*** Opening of The records ***

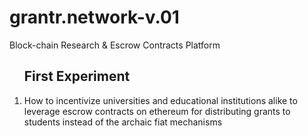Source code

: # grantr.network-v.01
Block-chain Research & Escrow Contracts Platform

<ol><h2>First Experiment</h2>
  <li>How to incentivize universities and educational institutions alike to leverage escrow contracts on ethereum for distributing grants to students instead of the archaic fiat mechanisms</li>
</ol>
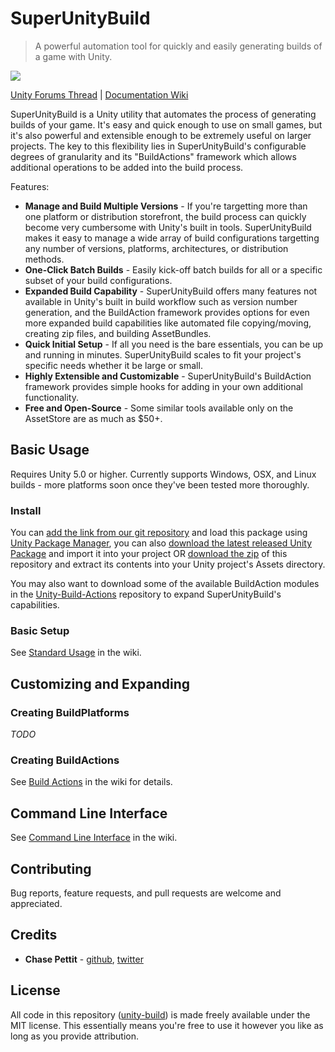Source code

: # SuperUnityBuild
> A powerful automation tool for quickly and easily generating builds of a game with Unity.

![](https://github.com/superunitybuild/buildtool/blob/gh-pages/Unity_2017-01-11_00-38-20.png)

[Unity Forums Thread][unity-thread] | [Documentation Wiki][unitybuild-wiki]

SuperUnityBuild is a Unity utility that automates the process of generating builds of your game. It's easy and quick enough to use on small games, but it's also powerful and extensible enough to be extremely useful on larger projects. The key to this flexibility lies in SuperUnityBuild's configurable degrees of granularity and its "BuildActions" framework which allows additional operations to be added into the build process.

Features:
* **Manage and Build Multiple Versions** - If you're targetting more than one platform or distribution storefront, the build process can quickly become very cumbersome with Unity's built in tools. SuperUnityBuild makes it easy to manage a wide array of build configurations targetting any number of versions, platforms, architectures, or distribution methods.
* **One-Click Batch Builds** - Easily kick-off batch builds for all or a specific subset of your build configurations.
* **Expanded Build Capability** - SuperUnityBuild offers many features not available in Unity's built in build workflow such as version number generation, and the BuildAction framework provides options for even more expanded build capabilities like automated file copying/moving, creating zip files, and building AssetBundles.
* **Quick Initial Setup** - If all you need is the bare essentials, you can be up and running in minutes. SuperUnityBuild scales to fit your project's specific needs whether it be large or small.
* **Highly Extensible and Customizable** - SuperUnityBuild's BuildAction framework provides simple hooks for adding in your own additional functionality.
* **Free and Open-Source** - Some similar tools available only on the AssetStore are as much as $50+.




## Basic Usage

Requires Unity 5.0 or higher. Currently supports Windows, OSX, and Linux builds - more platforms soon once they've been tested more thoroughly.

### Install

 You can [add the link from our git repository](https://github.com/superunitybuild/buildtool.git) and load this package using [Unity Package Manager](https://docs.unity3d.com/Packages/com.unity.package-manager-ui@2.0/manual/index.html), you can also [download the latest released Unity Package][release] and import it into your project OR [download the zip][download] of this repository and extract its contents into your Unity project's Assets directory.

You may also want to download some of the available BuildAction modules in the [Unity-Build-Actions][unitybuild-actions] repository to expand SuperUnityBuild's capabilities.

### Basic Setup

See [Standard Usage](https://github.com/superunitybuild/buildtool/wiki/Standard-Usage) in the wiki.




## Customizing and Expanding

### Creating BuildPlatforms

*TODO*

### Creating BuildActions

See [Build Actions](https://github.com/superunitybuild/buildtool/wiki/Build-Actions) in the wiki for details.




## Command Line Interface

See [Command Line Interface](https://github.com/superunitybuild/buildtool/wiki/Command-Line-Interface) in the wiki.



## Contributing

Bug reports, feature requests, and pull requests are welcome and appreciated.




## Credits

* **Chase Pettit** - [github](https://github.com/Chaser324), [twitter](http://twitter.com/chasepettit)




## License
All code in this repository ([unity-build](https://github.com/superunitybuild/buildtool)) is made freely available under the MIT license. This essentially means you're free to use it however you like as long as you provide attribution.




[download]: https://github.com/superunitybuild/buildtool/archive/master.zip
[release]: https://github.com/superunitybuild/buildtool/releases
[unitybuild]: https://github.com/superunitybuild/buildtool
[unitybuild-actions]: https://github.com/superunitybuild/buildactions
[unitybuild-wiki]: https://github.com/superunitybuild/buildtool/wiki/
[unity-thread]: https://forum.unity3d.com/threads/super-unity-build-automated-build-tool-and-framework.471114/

*** Close of The records ***

Could you retype all the entries exactly, skipping the pictures?

Source code

: # grantr.network-v.01
Block-chain Research & Escrow Contracts Platform

<ol><h2>First Experiment</h2>
  <li>How to incentivize universities and educational institutions alike to leverage escrow contracts on ethereum for distributing grants to students instead of the archaic fiat mechanisms</li>
</ol>
Source code

: # SuperUnityBuild
> A powerful automation tool for quickly and easily generating builds of a game with Unity.

![](https://github.com/superunitybuild/buildtool/blob/gh-pages/Unity_2017-01-11_00-38-20.png)

[Unity Forums Thread][unity-thread] | [Documentation Wiki][unitybuild-wiki]

SuperUnityBuild is a Unity utility that automates the process of generating builds of your game. It's easy and quick enough to use on small games, but it's also powerful and extensible enough to be extremely useful on larger projects. The key to this flexibility lies in SuperUnityBuild's configurable degrees of granularity and its "BuildActions" framework which allows additional operations to be added into the build process.

Features:
* **Manage and Build Multiple Versions** - If you're targetting more than one platform or distribution storefront, the build process can quickly become very cumbersome with Unity's built in tools. SuperUnityBuild makes it easy to manage a wide array of build configurations targetting any number of versions, platforms, architectures, or distribution methods.
* **One-Click Batch Builds** - Easily kick-off batch builds for all or a specific subset of your build configurations.
* **Expanded Build Capability** - SuperUnityBuild offers many features not available in Unity's built in build workflow such as version number generation, and the BuildAction framework provides options for even more expanded build capabilities like automated file copying/moving, creating zip files, and building AssetBundles.
* **Quick Initial Setup** - If all you need is the bare essentials, you can be up and running in minutes. SuperUnityBuild scales to fit your project's specific needs whether it be large or small.
* **Highly Extensible and Customizable** - SuperUnityBuild's BuildAction framework provides simple hooks for adding in your own additional functionality.
* **Free and Open-Source** - Some similar tools available only on the AssetStore are as much as $50+.




## Basic Usage

Requires Unity 5.0 or higher. Currently supports Windows, OSX, and Linux builds - more platforms soon once they've been tested more thoroughly.

### Install

 You can [add the link from our git repository](https://github.com/superunitybuild/buildtool.git) and load this package using [Unity Package Manager](https://docs.unity3d.com/Packages/com.unity.package-manager-ui@2.0/manual/index.html), you can also [download the latest released Unity Package][release] and import it into your project OR [download the zip][download] of this repository and extract its contents into your Unity project's Assets directory.

You may also want to download some of the available BuildAction modules in the [Unity-Build-Actions][unitybuild-actions] repository to expand SuperUnityBuild's capabilities.

### Basic Setup

See [Standard Usage](https://github.com/superunitybuild/buildtool/wiki/Standard-Usage) in the wiki.




## Customizing and Expanding

### Creating BuildPlatforms

*TODO*

### Creating BuildActions

See [Build Actions](https://github.com/superunitybuild/buildtool/wiki/Build-Actions) in the wiki for details.




## Command Line Interface

See [Command Line Interface](https://github.com/superunitybuild/buildtool/wiki/Command-Line-Interface) in the wiki.



## Contributing

Bug reports, feature requests, and pull requests are welcome and appreciated.




## Credits

* **Chase Pettit** - [github](https://github.com/Chaser324), [twitter](http://twitter.com/chasepettit)




## License
All code in this repository ([unity-build](https://github.com/superunitybuild/buildtool)) is made freely available under the MIT license. This essentially means you're free to use it however you like as long as you provide attribution.




[download]: https://github.com/superunitybuild/buildtool/archive/master.zip
[release]: https://github.com/superunitybuild/buildtool/releases
[unitybuild]: https://github.com/superunitybuild/buildtool
[unitybuild-actions]: https://github.com/superunitybuild/buildactions
[unitybuild-wiki]: https://github.com/superunitybuild/buildtool/wiki/
[unity-thread]: https://forum.unity3d.com/threads/super-unity-build-automated-build-tool-and-framework.471114/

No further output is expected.